━━━ Provided information
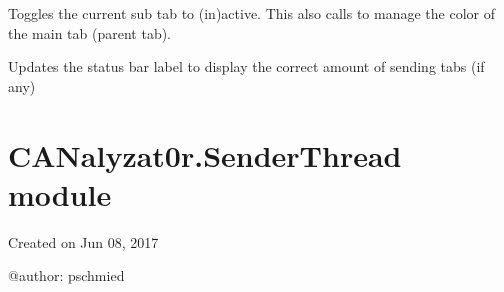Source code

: \documentclass[letterpaper,10pt,english]{sphinxmanual}
\begin{document}
\begin{fulllineitems}
\begin{fulllineitems}
\begin{quote}
\begin{description}
\end{description}\end{quote}

\end{fulllineitems}


\begin{fulllineitems}
\label{\detokenize{src:src.SenderTabElement.SenderTabElement.toggleLoopActive}}
Toggles the current sub tab to (in)active. This also calls {\hyperref[\detokenize{src:src.SenderTab.SenderTab.toggleActive}]{}} to manage
the color of the main tab (parent tab).

\end{fulllineitems}


\begin{fulllineitems}
\label{\detokenize{src:src.SenderTabElement.SenderTabElement.updateStatusBar}}
Updates the status bar label to display the correct amount of sending tabs (if any)

\end{fulllineitems}


\end{fulllineitems}



\section{CANalyzat0r.SenderThread module}
\label{\detokenize{src:module-src.SenderThread}}\label{\detokenize{src:canalyzat0r-senderthread-module}}
Created on Jun 08, 2017

@author: pschmied
\end{document}
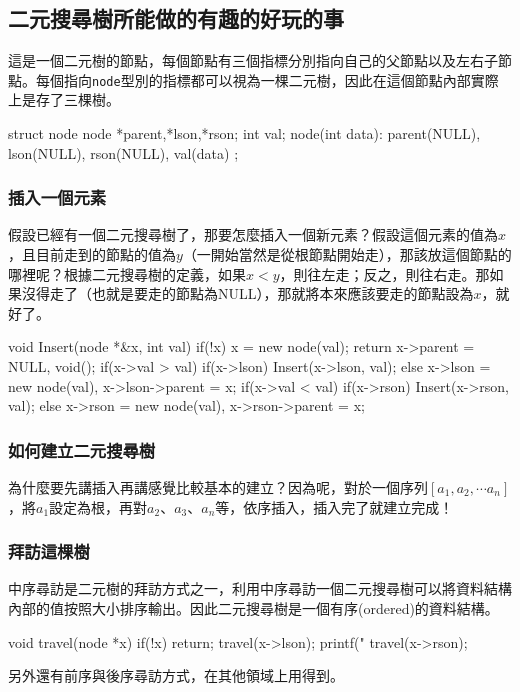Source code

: \documentclass[main.tex]{subfiles}
\begin{document}
 \subsection{二元搜尋樹所能做的有趣的好玩的事}
這是一個二元樹的節點，每個節點有三個指標分別指向自己的父節點以及左右子節點。每個指向\texttt{node}型別的指標都可以視為一棵二元樹，因此在這個節點內部實際上是存了三棵樹。
 \begin{C++}
struct node {
    node *parent,*lson,*rson;
    int val;
    node(int data):
    	parent(NULL), lson(NULL), rson(NULL), val(data){}
};
 \end{C++}
 \subsubsection{插入一個元素}
 假設已經有一個二元搜尋樹了，那要怎麼插入一個新元素？假設這個元素的值為$x$，且目前走到的節點的值為$y$（一開始當然是從根節點開始走），那該放這個節點的哪裡呢？根據二元搜尋樹的定義，如果$x < y$，則往左走；反之，則往右走。那如果沒得走了（也就是要走的節點為NULL），那就將本來應該要走的節點設為$x$，就好了。
 \begin{C++}
void Insert(node *&x, int val) {
    if(!x) {
        x = new node(val);
        return x->parent = NULL, void();
    }
    if(x->val > val){
        if(x->lson) Insert(x->lson, val);
        else x->lson =
            new node(val), x->lson->parent = x;
    }
    if(x->val < val){
        if(x->rson) Insert(x->rson, val);
        else x->rson =
            new node(val), x->rson->parent = x;
    }
}
 \end{C++}
 \subsubsection{如何建立二元搜尋樹}
 為什麼要先講插入再講感覺比較基本的建立？因為呢，對於一個序列$[a_1, a_2, \cdots a_n]$，將$a_1$設定為根，再對$a_2$、$a_3$、$a_n$等，依序插入，插入完了就建立完成！
 \subsubsection{拜訪這棵樹}
 中序尋訪是二元樹的拜訪方式之一，利用中序尋訪一個二元搜尋樹可以將資料結構內部的值按照大小排序輸出。因此二元搜尋樹是一個有序(ordered)的資料結構。
 \begin{C++}
void travel(node *x){
    if(!x) return;
    travel(x->lson);
    printf("%
    travel(x->rson);
}
 \end{C++}
\indent\indent 另外還有前序與後序尋訪方式，在其他領域上用得到。
\end{document}

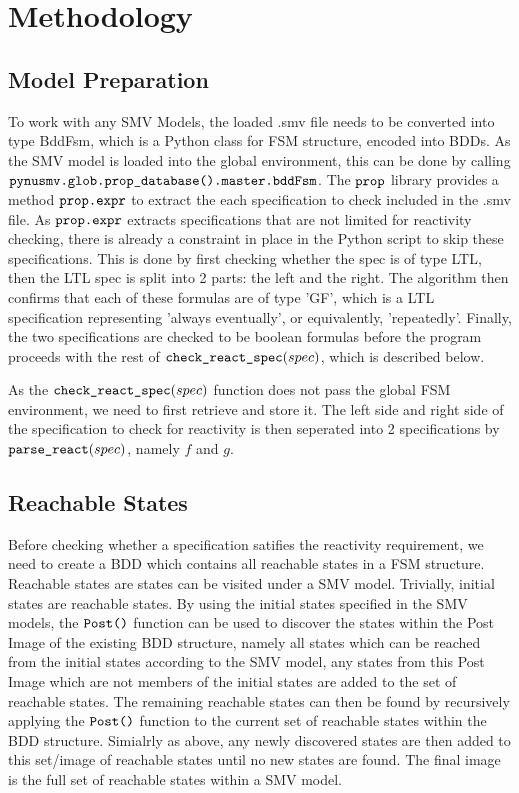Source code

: \section{Methodology}

\subsection{Model Preparation}

To work with any SMV Models, the loaded .smv file needs to be converted into type BddFsm, which is a Python class for FSM structure, encoded into BDDs. As the SMV model is loaded into the global environment, this can be done by calling $\verb|pynusmv.glob.prop_database().master.bddFsm|$. The $\verb|prop|$ library provides a method $\verb|prop.expr|$ to extract the each specification to check included in the .smv file. As $\verb|prop.expr|$ extracts specifications that are not limited for reactivity checking, there is already a constraint in place in the Python script to skip these specifications. This is done by first checking whether the spec is of type LTL, then the LTL spec is split into 2 parts: the left and the right. The algorithm then confirms that each of these formulas are of type 'GF', which is a LTL specification representing 'always eventually', or equivalently, 'repeatedly'. Finally, the two specifications are checked to be boolean formulas before the program proceeds with the rest of $\verb|check_react_spec|(spec)$, which is described below.

\medskip

As the $\verb|check_react_spec|(spec)$ function does not pass the global FSM environment, we need to first retrieve and store it. The left side and right side of the specification to check for reactivity is then seperated into 2 specifications by $\verb|parse_react|(spec)$, namely $f$ and $g$.

\subsection{Reachable States}

Before checking whether a specification satifies the reactivity requirement, we need to create a BDD which contains all reachable states in a FSM structure. Reachable states are states can be visited under a SMV model. Trivially, initial states are reachable states. By using the initial states specified in the SMV models, the $\verb|Post()|$ function can be used to discover the states within the Post Image of the existing BDD structure, namely all states which can be reached from the initial states according to the SMV model, any states from this Post Image which are not members of the initial states are added to the set of reachable states. The remaining reachable states can then be found by recursively applying the $\verb|Post()|$ function to the current set of reachable states within the BDD structure. Simialrly as above, any newly discovered states are then added to this set/image of reachable states until no new states are found. The final image is the full set of reachable states within a SMV model.

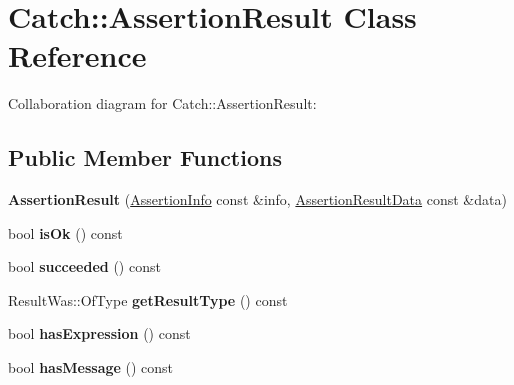 \hypertarget{class_catch_1_1_assertion_result}{}\section{Catch\+:\+:Assertion\+Result Class Reference}
\label{class_catch_1_1_assertion_result}


Collaboration diagram for Catch\+:\+:Assertion\+Result\+:
\subsection*{Public Member Functions}
\begin{DoxyCompactItemize}
\item 
\hypertarget{class_catch_1_1_assertion_result_ab58aeec27052ba400633ed0e36cea692}{}{\bfseries Assertion\+Result} (\hyperlink{struct_catch_1_1_assertion_info}{Assertion\+Info} const \&info, \hyperlink{struct_catch_1_1_assertion_result_data}{Assertion\+Result\+Data} const \&data)\label{class_catch_1_1_assertion_result_ab58aeec27052ba400633ed0e36cea692}

\item 
\hypertarget{class_catch_1_1_assertion_result_a70fb6aa62a38db3bdcafb4bb134afb21}{}bool {\bfseries is\+Ok} () const \label{class_catch_1_1_assertion_result_a70fb6aa62a38db3bdcafb4bb134afb21}

\item 
\hypertarget{class_catch_1_1_assertion_result_a5404062147930354afeb154de7cbaa7e}{}bool {\bfseries succeeded} () const \label{class_catch_1_1_assertion_result_a5404062147930354afeb154de7cbaa7e}

\item 
\hypertarget{class_catch_1_1_assertion_result_aa90bec8064879a62fcdc8e1079bcdba1}{}Result\+Was\+::\+Of\+Type {\bfseries get\+Result\+Type} () const \label{class_catch_1_1_assertion_result_aa90bec8064879a62fcdc8e1079bcdba1}

\item 
\hypertarget{class_catch_1_1_assertion_result_a45551f4f092c640ffce0cdd8a94f4b62}{}bool {\bfseries has\+Expression} () const \label{class_catch_1_1_assertion_result_a45551f4f092c640ffce0cdd8a94f4b62}

\item 
\hypertarget{class_catch_1_1_assertion_result_ab22a1c9baa182aeb2549fffeb8294d9e}{}bool {\bfseries has\+Message} () const \label{class_catch_1_1_assertion_result_ab22a1c9baa182aeb2549fffeb8294d9e}


\end{DoxyCompactItemize}
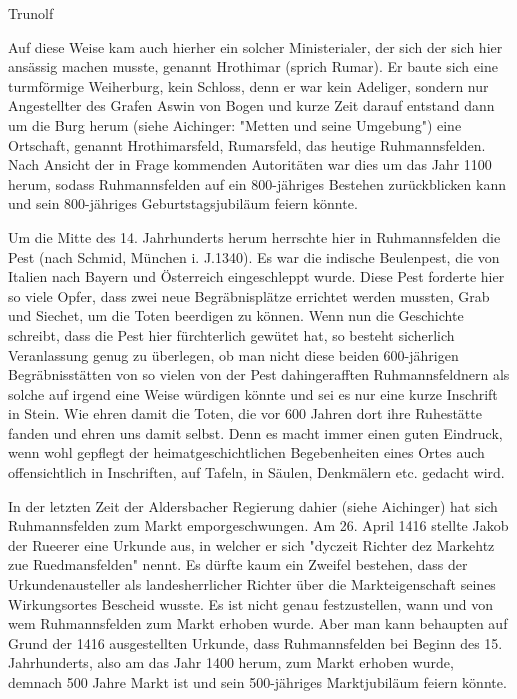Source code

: \documentclass{book}
\begin{document}
Trunolf



Auf diese Weise kam auch hierher ein solcher Ministerialer, der sich der sich
hier ansässig machen musste, genannt Hrothimar (sprich Rumar). Er baute sich
eine turmförmige Weiherburg, kein Schloss, denn er war kein Adeliger, sondern
nur Angestellter des Grafen Aswin von Bogen und kurze Zeit darauf entstand dann
um die Burg herum (siehe Aichinger: "Metten und seine Umgebung") eine Ortschaft,
genannt Hrothimarsfeld, Rumarsfeld, das heutige Ruhmannsfelden. Nach Ansicht der
in Frage kommenden Autoritäten war dies um das Jahr 1100 herum, sodass
Ruhmannsfelden auf ein 800-jähriges Bestehen zurückblicken kann und sein
800-jähriges Geburtstagsjubiläum feiern könnte.

Um die Mitte des 14. Jahrhunderts herum herrschte hier in Ruhmannsfelden die
Pest (nach Schmid, München i. J.1340). Es war die indische Beulenpest, die von
Italien nach Bayern und Österreich eingeschleppt wurde. Diese Pest forderte hier
so viele Opfer, dass zwei neue Begräbnisplätze errichtet werden mussten, Grab
und Siechet, um die Toten beerdigen zu können. Wenn nun die Geschichte schreibt,
dass die Pest hier fürchterlich gewütet hat, so besteht sicherlich Veranlassung
genug zu überlegen, ob man nicht diese beiden 600-jährigen Begräbnisstätten von
so vielen von der Pest dahingerafften Ruhmannsfeldnern als solche auf irgend
eine Weise würdigen könnte und sei es nur eine kurze Inschrift in Stein. Wie
ehren damit die Toten, die vor 600 Jahren dort ihre Ruhestätte fanden und ehren
uns damit selbst. Denn es macht immer einen guten Eindruck, wenn wohl gepflegt
der heimatgeschichtlichen Begebenheiten eines Ortes auch offensichtlich in
Inschriften, auf Tafeln, in Säulen, Denkmälern etc. gedacht wird.

In der letzten Zeit der Aldersbacher Regierung dahier (siehe Aichinger) hat sich
Ruhmannsfelden zum Markt emporgeschwungen. Am 26. April 1416 stellte Jakob der
Rueerer eine Urkunde aus, in welcher er sich "dyczeit Richter dez Markehtz zue
Ruedmansfelden" nennt. Es dürfte kaum ein Zweifel bestehen, dass der
Urkundenausteller als landesherrlicher Richter über die Markteigenschaft seines
Wirkungsortes Bescheid wusste. Es ist nicht genau festzustellen, wann und von
wem Ruhmannsfelden zum Markt erhoben wurde. Aber man kann behaupten auf Grund
der 1416 ausgestellten Urkunde, dass Ruhmannsfelden bei Beginn des 15.
Jahrhunderts, also am das Jahr 1400 herum, zum Markt erhoben wurde, demnach 500
Jahre Markt ist und sein 500-jähriges Marktjubiläum feiern könnte.
\end{document}
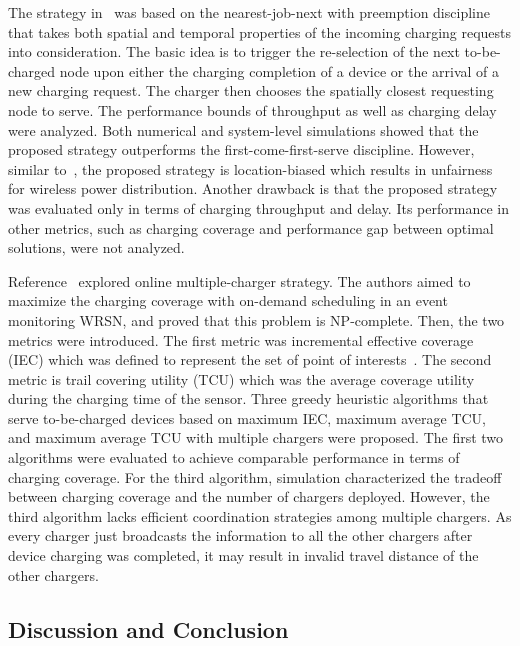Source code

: \documentclass[twocolumn,10pt]{IEEEtran}
\begin{document}
The strategy in~\cite{L.HeTMC} was based on the nearest-job-next with preemption discipline that takes both spatial and temporal properties of the incoming charging requests into consideration. The basic idea is to trigger the re-selection of the next to-be-charged node upon either the charging completion of a device or the arrival of a new charging request. The charger then chooses the spatially closest requesting node to serve. The performance bounds of throughput as well as charging delay were analyzed. Both numerical and system-level simulations showed that the proposed strategy outperforms the first-come-first-serve discipline. However, similar to~\cite{X.2014Ren}, the proposed strategy is location-biased which results in unfairness for wireless power distribution. Another drawback is that the proposed strategy was evaluated only in terms of charging throughput and delay. Its performance in other metrics, such as charging coverage and performance gap between optimal solutions, were not analyzed.  

Reference~\cite{L.2014Jiang} explored online multiple-charger strategy. The authors aimed to maximize the charging coverage with on-demand scheduling in an event monitoring WRSN, and proved that this problem is NP-complete. Then, the two metrics were introduced. The first metric was incremental effective coverage (IEC) which was defined to represent the set of point of interests~\cite{H.2010Tan}. The second metric is trail covering utility (TCU) which was the average coverage utility during the charging time of the sensor. Three greedy heuristic algorithms that serve to-be-charged devices based on maximum IEC, maximum average TCU, and maximum average TCU with multiple chargers were proposed. The first two algorithms were evaluated to achieve comparable performance in terms of charging coverage. For the third algorithm, simulation characterized the tradeoff between charging coverage and the number of chargers deployed. However, the third algorithm lacks efficient coordination strategies among multiple chargers. As every charger just broadcasts the information to all the other chargers after device charging was completed, it may result in invalid travel distance of the other chargers.
    
\subsection{Discussion and Conclusion}
\end{document}
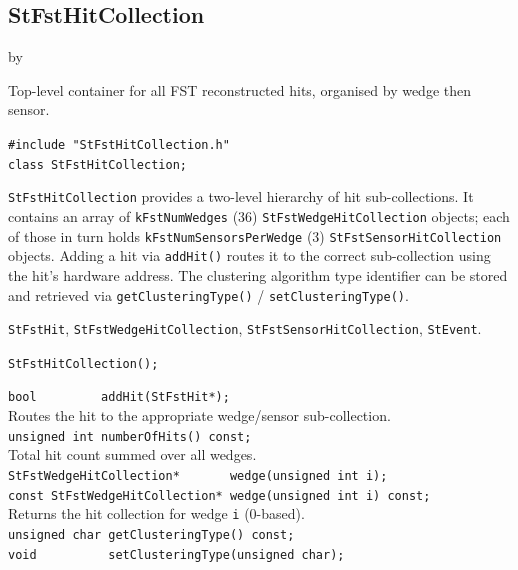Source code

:\documentclass[twoside]{article}
\newcommand{\entrylabel}[1]{\mbox{\textbf{{#1}}}\hfil}%
\newenvironment{entry}
{\begin{list}{}%
    {\renewcommand{\makelabel}{\entrylabel}%
     \setlength{\labelwidth}{90pt}%
     \setlength{\leftmargin}{\labelwidth}
     \advance\leftmargin by \labelsep%
      }%
    }%
  {\end{list}}
\newcommand{\Entrylabel}[1]%
{\raisebox{0pt}[1ex][0pt]{\makebox[\labelwidth][l]%
    {\parbox[t]{\labelwidth}{\hspace{0pt}\textbf{{#1}}}}}}
\newenvironment{Entry}%
{\renewcommand{\entrylabel}{\Entrylabel}\begin{entry}}%
  {\end{entry}}
\begin{document}
\subsection{StFstHitCollection}
\label{sec:StFstHitCollection}
\begin{Entry}
\item[Summary] Top-level container for all FST reconstructed hits, organised by wedge
  then sensor.
\item[Synopsis]
    \verb+#include "StFstHitCollection.h"+\\
    \verb+class StFstHitCollection;+\\
\item[Description]
  \texttt{StFstHitCollection} provides a two-level hierarchy of hit sub-collections.  It
  contains an array of \texttt{kFstNumWedges} (36) \texttt{StFstWedgeHitCollection}
  objects; each of those in turn holds \texttt{kFstNumSensorsPerWedge} (3)
  \texttt{StFstSensorHitCollection} objects.  Adding a hit via \texttt{addHit()} routes
  it to the correct sub-collection using the hit's hardware address.  The clustering
  algorithm type identifier can be stored and retrieved via
  \texttt{getClusteringType()} / \texttt{setClusteringType()}.
\item[Related Classes]
  \texttt{StFstHit}, \texttt{StFstWedgeHitCollection},
  \texttt{StFstSensorHitCollection}, \texttt{StEvent}.
\item[Public\\ Constructors]
    \verb+StFstHitCollection();+\\
\item[Public Member\\ Functions]
    \verb+bool         addHit(StFstHit*);+\\
    Routes the hit to the appropriate wedge/sensor sub-collection.\\[2pt]
    \verb+unsigned int numberOfHits() const;+\\
    Total hit count summed over all wedges.\\[2pt]
    \verb+StFstWedgeHitCollection*       wedge(unsigned int i);+\\
    \verb+const StFstWedgeHitCollection* wedge(unsigned int i) const;+\\
    Returns the hit collection for wedge \texttt{i} (0-based).\\[2pt]
    \verb+unsigned char getClusteringType() const;+\\
    \verb+void          setClusteringType(unsigned char);+\\
\end{Entry}
\clearpage
\end{document}
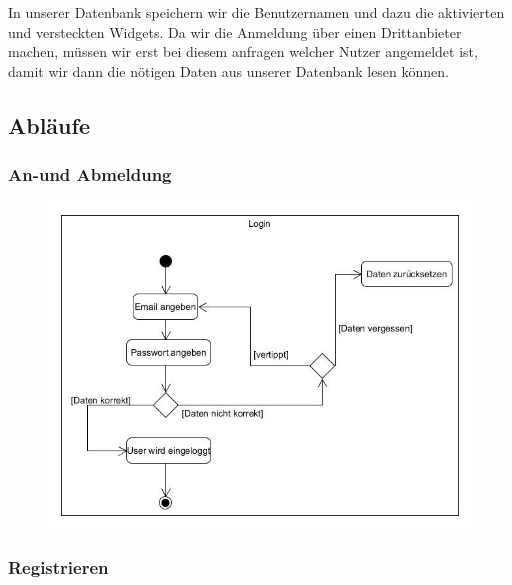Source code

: 	In unserer Datenbank speichern wir die Benutzernamen und dazu die aktivierten und versteckten Widgets.
	Da wir die Anmeldung über einen Drittanbieter machen, müssen wir erst bei diesem anfragen welcher Nutzer
	angemeldet ist, damit wir dann die nötigen Daten aus unserer Datenbank lesen können.
	
	\label{ablauf}
	\subsection{Abläufe}
	
		\subsubsection{An-und Abmeldung}
		
			\begin{figure}[H]
				\includegraphics[scale=0.6]{images/UC1Activity}
			\end{figure}
		
		\subsubsection{Registrieren}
━━━━━━
### The task
Among the lines of the listing above, tally the ones holding the string "SenderThread" and give that count alone.

### Answer area
2